Managing your Log Volume across Multiple Accounts Just Got Easier

Many organizations are adopting centralized logging tools so that they have one place for all of their data. This is generally easier than having separate tools across teams for log storage and analysis. But centralized logging introduces new challenges, like how to segment those logs according to the teams or developers where they are the most relevant. And, how to manage log volume.

This is why we introduced Sub Accounts, which makes it easy for the Main Account (think of it as the ‘Admin’ account) to manage the multiple teams and each team’s relevant log data. There are a few use cases for having separate accounts for one main account.

One common use case is to have separate accounts for different environments. For example, a Main Account manager could define one sub-account for development, one for staging, and another for production – each of which with different log data volume caps and retention. Another use-case is for security.
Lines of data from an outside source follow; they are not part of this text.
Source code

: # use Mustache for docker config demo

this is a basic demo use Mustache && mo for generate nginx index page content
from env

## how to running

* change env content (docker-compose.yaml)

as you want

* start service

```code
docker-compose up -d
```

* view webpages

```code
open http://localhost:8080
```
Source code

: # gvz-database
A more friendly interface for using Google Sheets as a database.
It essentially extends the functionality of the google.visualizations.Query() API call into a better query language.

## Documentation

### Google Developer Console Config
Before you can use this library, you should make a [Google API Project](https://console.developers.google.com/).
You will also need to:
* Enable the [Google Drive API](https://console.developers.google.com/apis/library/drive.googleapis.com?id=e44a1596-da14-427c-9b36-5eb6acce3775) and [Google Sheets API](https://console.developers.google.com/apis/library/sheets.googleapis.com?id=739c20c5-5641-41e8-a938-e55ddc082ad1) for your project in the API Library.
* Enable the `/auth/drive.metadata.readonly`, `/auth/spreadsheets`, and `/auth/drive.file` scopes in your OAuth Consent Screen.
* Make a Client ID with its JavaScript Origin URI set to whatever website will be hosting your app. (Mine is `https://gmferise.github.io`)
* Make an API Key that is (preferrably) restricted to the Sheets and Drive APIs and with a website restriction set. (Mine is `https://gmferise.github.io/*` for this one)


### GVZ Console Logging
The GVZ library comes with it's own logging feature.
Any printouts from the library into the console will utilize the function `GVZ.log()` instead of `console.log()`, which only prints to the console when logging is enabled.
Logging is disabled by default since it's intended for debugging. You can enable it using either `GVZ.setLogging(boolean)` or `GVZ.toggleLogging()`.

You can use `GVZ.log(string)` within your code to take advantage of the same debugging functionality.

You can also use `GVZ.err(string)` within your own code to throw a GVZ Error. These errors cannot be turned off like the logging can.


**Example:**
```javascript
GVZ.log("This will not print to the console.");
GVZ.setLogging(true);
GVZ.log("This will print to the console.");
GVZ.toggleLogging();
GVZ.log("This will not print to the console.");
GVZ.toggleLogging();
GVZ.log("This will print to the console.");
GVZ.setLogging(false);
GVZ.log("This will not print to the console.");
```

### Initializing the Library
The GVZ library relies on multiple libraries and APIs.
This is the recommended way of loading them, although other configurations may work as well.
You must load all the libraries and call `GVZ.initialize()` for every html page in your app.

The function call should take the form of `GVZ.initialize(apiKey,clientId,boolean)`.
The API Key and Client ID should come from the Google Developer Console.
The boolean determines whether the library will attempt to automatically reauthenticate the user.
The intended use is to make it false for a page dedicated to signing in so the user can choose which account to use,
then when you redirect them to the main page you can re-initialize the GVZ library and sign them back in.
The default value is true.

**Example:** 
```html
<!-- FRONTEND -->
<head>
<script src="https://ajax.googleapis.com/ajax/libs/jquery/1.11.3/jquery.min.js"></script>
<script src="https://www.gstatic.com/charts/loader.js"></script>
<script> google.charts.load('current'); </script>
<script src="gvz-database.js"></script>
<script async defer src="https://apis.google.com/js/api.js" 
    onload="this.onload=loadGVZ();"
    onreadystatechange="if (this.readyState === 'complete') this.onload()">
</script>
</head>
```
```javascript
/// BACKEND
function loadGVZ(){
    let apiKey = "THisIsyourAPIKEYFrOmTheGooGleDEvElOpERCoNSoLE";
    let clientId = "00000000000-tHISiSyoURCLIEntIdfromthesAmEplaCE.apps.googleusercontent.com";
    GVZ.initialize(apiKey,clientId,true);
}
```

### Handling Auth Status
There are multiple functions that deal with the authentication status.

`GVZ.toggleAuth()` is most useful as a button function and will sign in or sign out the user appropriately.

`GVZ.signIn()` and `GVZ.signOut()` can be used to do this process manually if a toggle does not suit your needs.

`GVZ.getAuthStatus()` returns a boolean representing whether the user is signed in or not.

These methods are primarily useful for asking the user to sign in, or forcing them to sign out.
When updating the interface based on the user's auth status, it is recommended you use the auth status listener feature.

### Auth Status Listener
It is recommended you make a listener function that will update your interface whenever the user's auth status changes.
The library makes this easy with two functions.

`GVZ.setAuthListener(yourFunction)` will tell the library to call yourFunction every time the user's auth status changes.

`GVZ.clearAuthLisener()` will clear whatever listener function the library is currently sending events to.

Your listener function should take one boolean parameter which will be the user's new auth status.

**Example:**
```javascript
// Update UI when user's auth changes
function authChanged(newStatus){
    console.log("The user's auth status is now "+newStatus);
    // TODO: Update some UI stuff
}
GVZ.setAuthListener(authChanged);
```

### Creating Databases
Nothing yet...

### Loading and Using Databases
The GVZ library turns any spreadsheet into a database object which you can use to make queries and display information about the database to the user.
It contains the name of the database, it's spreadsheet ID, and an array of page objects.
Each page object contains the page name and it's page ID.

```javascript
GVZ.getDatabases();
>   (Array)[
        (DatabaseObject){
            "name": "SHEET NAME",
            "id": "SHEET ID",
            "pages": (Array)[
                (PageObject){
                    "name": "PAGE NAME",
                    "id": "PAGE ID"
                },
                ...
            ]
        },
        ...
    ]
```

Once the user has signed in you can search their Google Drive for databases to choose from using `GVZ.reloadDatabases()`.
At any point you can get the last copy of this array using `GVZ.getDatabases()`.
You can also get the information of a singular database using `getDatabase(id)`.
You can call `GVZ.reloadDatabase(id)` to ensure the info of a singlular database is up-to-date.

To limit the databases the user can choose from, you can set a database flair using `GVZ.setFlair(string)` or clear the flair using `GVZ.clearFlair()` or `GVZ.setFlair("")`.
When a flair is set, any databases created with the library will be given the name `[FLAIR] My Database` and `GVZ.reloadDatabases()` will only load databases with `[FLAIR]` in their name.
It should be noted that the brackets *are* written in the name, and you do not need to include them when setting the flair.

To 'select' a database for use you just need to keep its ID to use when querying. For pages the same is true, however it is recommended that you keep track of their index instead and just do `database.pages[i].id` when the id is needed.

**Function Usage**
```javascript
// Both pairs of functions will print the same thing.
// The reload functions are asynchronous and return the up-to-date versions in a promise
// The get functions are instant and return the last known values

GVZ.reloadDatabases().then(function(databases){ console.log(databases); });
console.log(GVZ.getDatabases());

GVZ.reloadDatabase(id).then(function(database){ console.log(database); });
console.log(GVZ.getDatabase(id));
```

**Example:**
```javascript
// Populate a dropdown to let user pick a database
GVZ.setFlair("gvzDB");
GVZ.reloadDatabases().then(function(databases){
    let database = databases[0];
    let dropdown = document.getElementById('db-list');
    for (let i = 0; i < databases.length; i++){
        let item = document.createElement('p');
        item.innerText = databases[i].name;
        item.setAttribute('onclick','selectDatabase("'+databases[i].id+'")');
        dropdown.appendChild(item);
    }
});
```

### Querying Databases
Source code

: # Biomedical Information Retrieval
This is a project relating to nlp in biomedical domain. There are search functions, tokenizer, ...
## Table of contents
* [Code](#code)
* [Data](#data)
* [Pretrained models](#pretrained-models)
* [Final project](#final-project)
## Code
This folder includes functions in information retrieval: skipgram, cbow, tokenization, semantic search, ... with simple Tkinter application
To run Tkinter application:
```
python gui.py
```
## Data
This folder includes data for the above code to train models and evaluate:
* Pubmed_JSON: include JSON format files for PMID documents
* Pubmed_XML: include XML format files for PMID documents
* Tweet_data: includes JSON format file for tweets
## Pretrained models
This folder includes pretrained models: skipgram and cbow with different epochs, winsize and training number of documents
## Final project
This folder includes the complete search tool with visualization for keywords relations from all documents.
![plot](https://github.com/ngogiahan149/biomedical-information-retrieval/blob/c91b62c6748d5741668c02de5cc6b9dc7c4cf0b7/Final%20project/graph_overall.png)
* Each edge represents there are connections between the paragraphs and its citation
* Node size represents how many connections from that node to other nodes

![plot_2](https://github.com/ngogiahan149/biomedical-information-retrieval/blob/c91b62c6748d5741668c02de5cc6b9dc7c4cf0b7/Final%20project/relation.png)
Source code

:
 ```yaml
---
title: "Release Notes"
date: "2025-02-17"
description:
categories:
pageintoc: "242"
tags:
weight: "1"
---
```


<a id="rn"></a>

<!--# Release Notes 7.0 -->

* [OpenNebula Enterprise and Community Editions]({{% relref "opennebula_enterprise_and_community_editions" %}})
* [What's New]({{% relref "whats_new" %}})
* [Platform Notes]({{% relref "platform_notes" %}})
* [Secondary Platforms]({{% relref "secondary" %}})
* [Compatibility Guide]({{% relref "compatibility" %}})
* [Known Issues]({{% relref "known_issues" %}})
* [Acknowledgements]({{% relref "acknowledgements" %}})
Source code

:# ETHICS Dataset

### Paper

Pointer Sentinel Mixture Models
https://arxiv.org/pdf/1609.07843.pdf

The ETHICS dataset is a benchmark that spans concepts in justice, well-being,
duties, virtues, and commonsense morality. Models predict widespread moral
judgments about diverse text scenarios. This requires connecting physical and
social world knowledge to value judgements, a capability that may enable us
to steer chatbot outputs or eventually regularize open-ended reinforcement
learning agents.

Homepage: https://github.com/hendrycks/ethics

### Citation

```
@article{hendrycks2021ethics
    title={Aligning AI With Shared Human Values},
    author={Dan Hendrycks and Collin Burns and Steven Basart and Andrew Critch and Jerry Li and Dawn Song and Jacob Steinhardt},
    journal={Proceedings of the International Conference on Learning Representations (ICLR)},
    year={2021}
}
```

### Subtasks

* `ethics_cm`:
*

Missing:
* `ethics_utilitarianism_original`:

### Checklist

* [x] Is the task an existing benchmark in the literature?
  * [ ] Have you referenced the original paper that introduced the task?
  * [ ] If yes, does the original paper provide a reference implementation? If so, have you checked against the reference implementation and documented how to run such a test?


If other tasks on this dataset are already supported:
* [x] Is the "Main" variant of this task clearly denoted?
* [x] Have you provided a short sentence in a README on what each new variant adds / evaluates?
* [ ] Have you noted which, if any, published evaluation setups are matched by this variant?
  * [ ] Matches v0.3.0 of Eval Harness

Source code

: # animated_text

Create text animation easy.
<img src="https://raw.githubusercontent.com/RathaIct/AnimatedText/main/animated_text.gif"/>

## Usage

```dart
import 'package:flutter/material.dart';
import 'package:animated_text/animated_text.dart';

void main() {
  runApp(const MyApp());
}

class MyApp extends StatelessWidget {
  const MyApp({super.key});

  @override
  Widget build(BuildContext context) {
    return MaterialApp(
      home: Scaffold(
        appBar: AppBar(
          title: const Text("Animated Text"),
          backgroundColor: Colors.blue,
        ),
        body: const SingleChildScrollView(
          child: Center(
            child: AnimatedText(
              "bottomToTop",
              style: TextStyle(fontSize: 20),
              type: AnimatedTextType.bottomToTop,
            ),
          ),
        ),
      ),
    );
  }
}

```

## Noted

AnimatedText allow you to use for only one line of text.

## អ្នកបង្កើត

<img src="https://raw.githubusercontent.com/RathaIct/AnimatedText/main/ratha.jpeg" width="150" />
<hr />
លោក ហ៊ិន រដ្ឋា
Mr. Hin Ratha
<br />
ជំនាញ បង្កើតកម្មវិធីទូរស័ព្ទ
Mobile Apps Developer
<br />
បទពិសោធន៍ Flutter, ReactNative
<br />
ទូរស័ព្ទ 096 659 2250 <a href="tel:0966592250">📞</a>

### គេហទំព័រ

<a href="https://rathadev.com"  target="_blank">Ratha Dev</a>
Sub Accounts often function as RBAC so that only specific users can access certain log data.

Allocating Log Data for Multiple Accounts

Predetermined caps control Sub Account log volume. These caps ensure that one sub account does not consume all of the allocated volume for the Logz.io plan.

For example, let’s say an admin has 20 daily GBs of log data to work with in their Logz.io plan and wants to collect logs from the staging and production environments. If the staging environment were to spike and consume over the 20 daily GBs, there would be nothing left for the production environment!

This would be a big problem, since the production log data is far more important than the staging log data. For this reason, the admin might cap the staging account to limit its log intake.

While this is an effective strategy to prevent one sub account from consuming all of the daily GBs, log volumes are bursty and unpredictable. This makes it tricky to determine how to optimize log volume for each sub account.

On one hand, you want to be safe and give each account some buffer so volumes don’t exceed the cap. But on the other hand, provisioning too much space wastes log volume in your plan.

Flexible Log Volume for Sub Accounts

Flexible log volume in Logz.io for Sub Accounts does the optimizing for you.

Turn it on by toggling the Use flexible volume button in the ‘Manage Accounts’ page in the Logz.io app.

Flexible Log Volume

Flexible Log Volume

Now, you can reserve a certain amount of log volume for each Sub Account and decide whether or not it should be capped.

Setting Sub Account Retention

Setting Sub Account Retention

The reserved volume allows you to track the volume usage across Sub Accounts, but it only prevents the indexing of log data if you decide to place a cap on it.

In many cases, a Sub Account will not use all of the allocated space. With flexible volume, whatever is not used and not reserved in Sub Accounts now becomes “shared volume.” Additionally, any of the other Sub Accounts can use it up to its cap limit.

Sub Account Caps in Logz.io

Sub Account Caps in Logz.io

For example: if you capped a Sub Account A at 20 GBs but only use 15 GBs in a given day, you have 5 GBs left over. These 5 extra GBs can now be used for Sub Account B, which is requiring more space than the predetermined, reserved amount.

Flexible volume automatically optimizes your plan by distributing available log data across sub accounts. The result is that you can get more bang for your buck. Now, you can easily use all of the space in your plan without constantly tinkering with Sub Account Volume allocation.